PHUKET: A woman stands at the edge of one of the enormous limestone cliffs of Etretat, the salty Dutch air whipping her blond hair across her face. She’s been in the banking industry for 10 years – and it’s come to this: make a down payment on a house back in the UK and pay the mortgage for years to come, or roll up her financial nest-egg and take the plunge.
Stephanie Holland jumped – splashing into Phuket as a new dive instructor, a new solo business owner and a single woman in the dodgy red-taped, under-the-table business world of Thailand.
“I saw a little dive shop up for sale for about the same deposit as my supposed deposit for a house and I went hmmm… I could go be sensible, or go be rather stupid,” Stephanie of Ocean Geo Diving and Tours admits, after having successfully weathered her second low season in Phuket.
“I had rose tinted spectacles on when I went out to do this… I just saw potential, my feet were not as firm on the ground as they should have been. I love the coffee shop though,” she says.
Right, Stephanie landed in Phuket, got the keys to a struggling dive shop, and decided to open a cafe on the side.
“The premise: you have a dive center and a class room, and you have somewhere to come chill out with a great deck at the front. I could just see it being a nice comfy area, and the two businesses would just bounce off of each other.”
Despite the optimism, giving up an established career in the banking industry, giving up a well grounded, happy life in Amsterdam and trading it all in for a dream flung far to the east was not a snap decision.

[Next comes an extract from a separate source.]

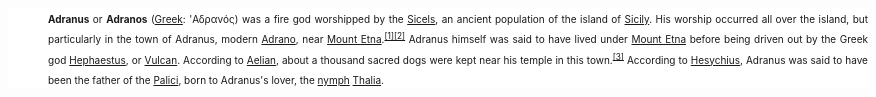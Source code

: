 <p style="text-align: justify; margin-left: 40px;"><span style="font-size:10px;"><strong>Adranus</strong>&nbsp;or&nbsp;<strong>Adranos</strong>&nbsp;(<a data-saferedirecturl="http://www.google.com/url?hl=en&amp;q=http://en.wikipedia.org/wiki/Greek_language&amp;source=gmail&amp;ust=1522254742382000&amp;usg=AFQjCNH_Q7K7WQo6pCcLZJRHIxXLbuuL4Q" href="http://en.wikipedia.org/wiki/Greek_language" target="_blank" title="Greek language">Greek</a>:&nbsp;&#39;&Alpha;&delta;<wbr>&rho;&alpha;&nu;ό&sigmaf;) was a fire god worshipped by the&nbsp;<a data-saferedirecturl="http://www.google.com/url?hl=en&amp;q=http://en.wikipedia.org/wiki/Sicels&amp;source=gmail&amp;ust=1522254742382000&amp;usg=AFQjCNFeedxV5wj0XmJuvl_n_EakTT5DTQ" href="http://en.wikipedia.org/wiki/Sicels" target="_blank" title="Sicels">Sicels</a>, an ancient population of the island of&nbsp;<a data-saferedirecturl="http://www.google.com/url?hl=en&amp;q=http://en.wikipedia.org/wiki/Sicily&amp;source=gmail&amp;ust=1522254742382000&amp;usg=AFQjCNGRoV7Kjrs5TaIGz45YRqVgD0PgZg" href="http://en.wikipedia.org/wiki/Sicily" target="_blank" title="Sicily">Sicily</a>. His worship occurred all over the island, but particularly in the town of Adranus, modern&nbsp;<a data-saferedirecturl="http://www.google.com/url?hl=en&amp;q=http://en.wikipedia.org/wiki/Adrano&amp;source=gmail&amp;ust=1522254742382000&amp;usg=AFQjCNHP9P6a4-sH9xkGRRrRULoeJ2PSxg" href="http://en.wikipedia.org/wiki/Adrano" target="_blank" title="Adrano">Adrano</a>, near&nbsp;<a data-saferedirecturl="http://www.google.com/url?hl=en&amp;q=http://en.wikipedia.org/wiki/Mount_Etna&amp;source=gmail&amp;ust=1522254742382000&amp;usg=AFQjCNF1CUlBcEd8uLPjDE1NFAFsysvqLg" href="http://en.wikipedia.org/wiki/Mount_Etna" target="_blank" title="Mount Etna">Mount Etna</a>.<sup id="m_-1160570047893351350m_-8017011613087911127m_-6814860118793036028m_-1967272062306529731m_8250350121824319319m_6327553757884563903m_6207149996675101971m_4851086734316112424m_1151534249834319322gmail-cite_ref-1"><a data-saferedirecturl="http://www.google.com/url?hl=en&amp;q=http://en.wikipedia.org/wiki/Adranus%23cite_note-1&amp;source=gmail&amp;ust=1522254742382000&amp;usg=AFQjCNESr2wjww1EpAhNOilwkEPKCDjJxg" href="http://en.wikipedia.org/wiki/Adranus#cite_note-1" target="_blank">[1]</a></sup><sup id="m_-1160570047893351350m_-8017011613087911127m_-6814860118793036028m_-1967272062306529731m_8250350121824319319m_6327553757884563903m_6207149996675101971m_4851086734316112424m_1151534249834319322gmail-cite_ref-2"><a data-saferedirecturl="http://www.google.com/url?hl=en&amp;q=http://en.wikipedia.org/wiki/Adranus%23cite_note-2&amp;source=gmail&amp;ust=1522254742382000&amp;usg=AFQjCNHpPtach02DEQyohcrRF6yrXSuu_g" href="http://en.wikipedia.org/wiki/Adranus#cite_note-2" target="_blank">[2]</a></sup>&nbsp;Adranus himself was said to have lived under&nbsp;<a data-saferedirecturl="http://www.google.com/url?hl=en&amp;q=http://en.wikipedia.org/wiki/Mount_Etna&amp;source=gmail&amp;ust=1522254742382000&amp;usg=AFQjCNF1CUlBcEd8uLPjDE1NFAFsysvqLg" href="http://en.wikipedia.org/wiki/Mount_Etna" target="_blank" title="Mount Etna">Mount Etna</a>&nbsp;before being driven out by the Greek god&nbsp;<a data-saferedirecturl="http://www.google.com/url?hl=en&amp;q=http://en.wikipedia.org/wiki/Hephaestus&amp;source=gmail&amp;ust=1522254742382000&amp;usg=AFQjCNHm2NkBwpf58tk4pn6-jYUkwQyrMQ" href="http://en.wikipedia.org/wiki/Hephaestus" target="_blank" title="Hephaestus">Hephaestus</a>, or&nbsp;<a data-saferedirecturl="http://www.google.com/url?hl=en&amp;q=http://en.wikipedia.org/wiki/Vulcan_(god)&amp;source=gmail&amp;ust=1522254742382000&amp;usg=AFQjCNGvb1PLwDM2Qivr6943YlRjzVh_ng" href="http://en.wikipedia.org/wiki/Vulcan_(god)" target="_blank" title="Vulcan (god)">Vulcan</a>. According to&nbsp;<a data-saferedirecturl="http://www.google.com/url?hl=en&amp;q=http://en.wikipedia.org/wiki/Claudius_Aelianus&amp;source=gmail&amp;ust=1522254742382000&amp;usg=AFQjCNFFDWT8R9MTAiqylSaVcAt36kEXMA" href="http://en.wikipedia.org/wiki/Claudius_Aelianus" target="_blank" title="Claudius Aelianus">Aelian</a>, about a thousand sacred dogs were kept near his temple in this town.<sup id="m_-1160570047893351350m_-8017011613087911127m_-6814860118793036028m_-1967272062306529731m_8250350121824319319m_6327553757884563903m_6207149996675101971m_4851086734316112424m_1151534249834319322gmail-cite_ref-3"><a data-saferedirecturl="http://www.google.com/url?hl=en&amp;q=http://en.wikipedia.org/wiki/Adranus%23cite_note-3&amp;source=gmail&amp;ust=1522254742382000&amp;usg=AFQjCNFAnXytQdfoCq0Pgr0IHOrah4W2RA" href="http://en.wikipedia.org/wiki/Adranus#cite_note-3" target="_blank">[3]</a></sup>&nbsp;According to&nbsp;<a data-saferedirecturl="http://www.google.com/url?hl=en&amp;q=http://en.wikipedia.org/wiki/Hesychius_of_Alexandria&amp;source=gmail&amp;ust=1522254742382000&amp;usg=AFQjCNGaujYPdsQiwuwWRrmhkO8lLdJwJg" href="http://en.wikipedia.org/wiki/Hesychius_of_Alexandria" target="_blank" title="Hesychius of Alexandria">Hesychius</a>, Adranus was said to have been the father of the&nbsp;<a data-saferedirecturl="http://www.google.com/url?hl=en&amp;q=http://en.wikipedia.org/wiki/Palici&amp;source=gmail&amp;ust=1522254742382000&amp;usg=AFQjCNEAdmPphKrR3_PAbqeDxZy-fgDZtw" href="http://en.wikipedia.org/wiki/Palici" target="_blank" title="Palici">Palici</a>, born to Adranus&#39;s lover, the&nbsp;<a data-saferedirecturl="http://www.google.com/url?hl=en&amp;q=http://en.wikipedia.org/wiki/Nymph&amp;source=gmail&amp;ust=1522254742382000&amp;usg=AFQjCNEXvB6T1n8GCANAl9riBXZUteFqKA" href="http://en.wikipedia.org/wiki/Nymph" target="_blank" title="Nymph">nymph</a>&nbsp;<a data-saferedirecturl="http://www.google.com/url?hl=en&amp;q=http://en.wikipedia.org/wiki/Thalia_(nymph)&amp;source=gmail&amp;ust=1522254742382000&amp;usg=AFQjCNGAax6eBNwx-vKvMRnBMNH5oHRZ3A" href="http://en.wikipedia.org/wiki/Thalia_(nymph)" target="_blank" title="Thalia (nymph)">Thalia</a>.</wbr></span></p>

“Did I want to turn my hobby and my passion, something I do maybe twice a year, but on fantastic levels – the best diving you can get – into an every day job, and potentially hate it?
Did I want to move to an Asian country as a single woman trying to run a business solo?” she asked herself. “I certainly wanted the challenge.”
It was a debate – a six-month debate.
“I got access to the PADI Pro site when I became an instructor and I never really thought until then that the dream could become a reality,” she said.
However, the dream swept in like a flash flood. There was no handover phase, Stephanie, relying on good advice from those who cared, such as Rene Balot of Sea Fun Divers, scrambled to learn the ropes.
“I literally got the keys. I didn’t know who my phone provider was; I didn’t know how to pay the electricity; I didn’t know if I was going to get the internet cut off; I didn’t know which bills had been paid, I didn’t know where the insurance policy was – so every aspect you can think of was kind of a learning curve, which made the first three months a bit of a blur,” Stephanie recalls.
Such overwhelming odds seem to be even more heavily weighted for tragedy then the Greek would allow. But tenacity is now bearing fruit, she admits.
“The first year financially was pretty much break even, which for me, was ‘okay, I can do better, but that’s actually not too bad.”
This year, Stephanie’s bench mark is getting return customers. Both customers loyal to Ocean Geo Diving and Tours before she took over, new customers and previous colleagues from a lifetime ago.
With Phuket an international hub en route to Singapore, Hong Kong and Sydney – the major business centers in Asia – those of the corporate world that Stephanie managed to escape are becoming regular customers.
“I’ve gone from earning a decent salary in the banking industry to spending about 200 baht on myself a day to eat and sleep and that’s about it. So that’s been a big shift mentally,” she said.
“However, I properly dropped myself in the deep end and swam.”